Originally posted by tandoorichicken
A trucker needs to weigh a truck that is too long to fit on a platform scale. When the front wheels of the truck are run onto the scale, the scale reads W_1. When the rear wheels are run onto the scale so that the front wheels are off, it reads W_2.
a) prove that the total wight of the truck is W_1 + W_2.
b) prove that if the truck is loaded so that its center of gravity is halfway between the front and rear wheels, the total weight is 2W_1.
Here is my FBD for case 1, the scale is on the left.

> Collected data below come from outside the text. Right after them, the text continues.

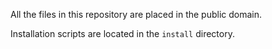 All the files in this repository are placed in the public domain.

Installation scripts are located in the `install` directory.
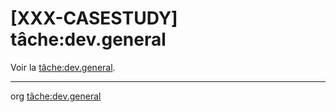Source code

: [XXX-CASESTUDY] tâche:dev.general
===========================================================


 Voir la [tâche:dev.general](https://modelscript.readthedocs.io/en/latest/tasks/dev/dev.general/index.html).

________
org [tâche:dev.general](https://modelscript.readthedocs.io/en/latest/tasks/dev/dev.general/index.html)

force up (W1)------x distance-------centre of grav (G)---d distance----wheels (A)
The moment around A looks like this
0 = dG - W_1(d + x) no movement
W_1(d + x) = dG isolating for W1
W_1 = \frac{dG}{d + x} isolating for W_1
Now here is case 2 where the scale is the on the right.

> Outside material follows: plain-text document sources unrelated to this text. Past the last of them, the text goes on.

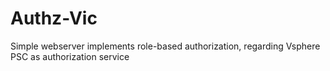# Authz-Vic

Simple webserver implements role-based authorization, regarding Vsphere PSC as authorization service
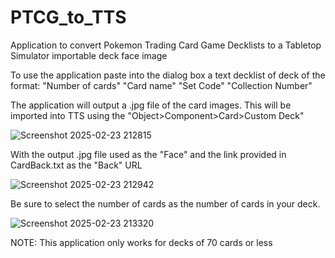 # PTCG_to_TTS
 Application to convert Pokemon Trading Card Game Decklists to a Tabletop Simulator importable deck face image

 To use the application paste into the dialog box a text decklist of deck of the format: 
 "Number of cards" "Card name" "Set Code" "Collection Number"

 The application will output a .jpg file of the card images. This will be imported into TTS using the "Object>Component>Card>Custom Deck"

 ![Screenshot 2025-02-23 212815](https://github.com/user-attachments/assets/93441a2d-7b7a-43bf-bda6-51965ae26e3b)

 With the output .jpg file used as the "Face" and the link provided in CardBack.txt as the "Back" URL

 ![Screenshot 2025-02-23 212942](https://github.com/user-attachments/assets/4d0550d6-5f45-447a-ac57-96a54a204ae4)

 Be sure to select the number of cards as the number of cards in your deck. 

 ![Screenshot 2025-02-23 213320](https://github.com/user-attachments/assets/c29a7ff5-658e-46ab-8081-0ce7f1754ae1)

 NOTE: This application only works for decks of 70 cards or less
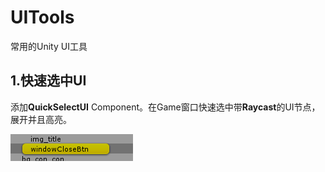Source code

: # UITools
常用的Unity UI工具

## 1.快速选中UI

添加**QuickSelectUI** Component。在Game窗口快速选中带**Raycast**的UI节点，展开并且高亮。

![](./Docs/QuickSelectUI_Img.png)
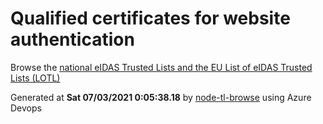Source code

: # Qualified certificates for website authentication 
 Browse the [national eIDAS Trusted Lists and the EU List of eIDAS Trusted Lists (LOTL)](https://webgate.ec.europa.eu/tl-browser/#/) 
 
 
Generated at **Sat 07/03/2021  0:05:38.18** by [node-tl-browse](https://github.com/ymedlop/node-tl-browser) using Azure Devops 
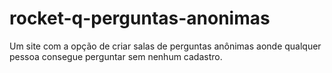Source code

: # rocket-q-perguntas-anonimas
Um site com a opção de criar salas de perguntas anônimas aonde qualquer pessoa consegue perguntar sem nenhum cadastro.
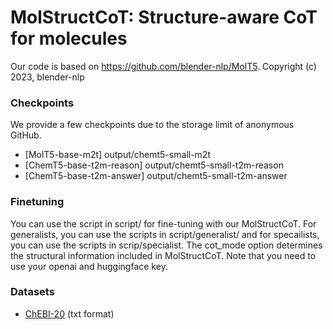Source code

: # MolStructCoT: Structure-aware CoT for molecules

Our code is based on https://github.com/blender-nlp/MolT5.
Copyright (c) 2023, blender-nlp

### Checkpoints
We provide a few checkpoints due to the storage limit of anonymous GitHub.

+ [MolT5-base-m2t] output/chemt5-small-m2t
+ [ChemT5-base-t2m-reason] output/chemt5-small-t2m-reason
+ [ChemT5-base-t2m-answer] output/chemt5-small-t2m-answer

### Finetuning 
You can use the script in script/ for fine-tuning with our MolStructCoT.
For generalists, you can use the scripts in script/generalist/ and for specailists, you can use the scripts in scrip/specialist.
The cot_mode option determines the structural information included in MolStructCoT.
Note that you need to use your openai and huggingface key.


### Datasets
 - [ChEBI-20](https://github.com/blender-nlp/MolT5/tree/main/ChEBI-20_data) (txt format)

wheels (A)-----x distance-------centre of grav (G)---d distance-----force up (W2)
Moment around the new A
0 = W_2(d + x) - xG no movement
W_2(d + x) = xG isolating W_2
W_2 = \frac{xG}{d + x} isolating W_2
Now you are supposed to prove that W1 + W2 = G so just fill in now
W_1 + W_2 = G simple version
\frac{dG}{d + x} + \frac{xG}{d + x} = G expanded version
\frac{dG + xG}{d + x} = \frac{G(d + x)}{d + x} common denominator
\frac{dG + xG}{d + x} = \frac{dG + xG}{d + x} expanded
They are the same are they not? :D
Once you solve A, B is very easy. If G is to equal 2W1, all you need to prove is that W2 and W1 are equal. If the centre of gravity is in the middle, the equations for W1 and W2 will be the exact same.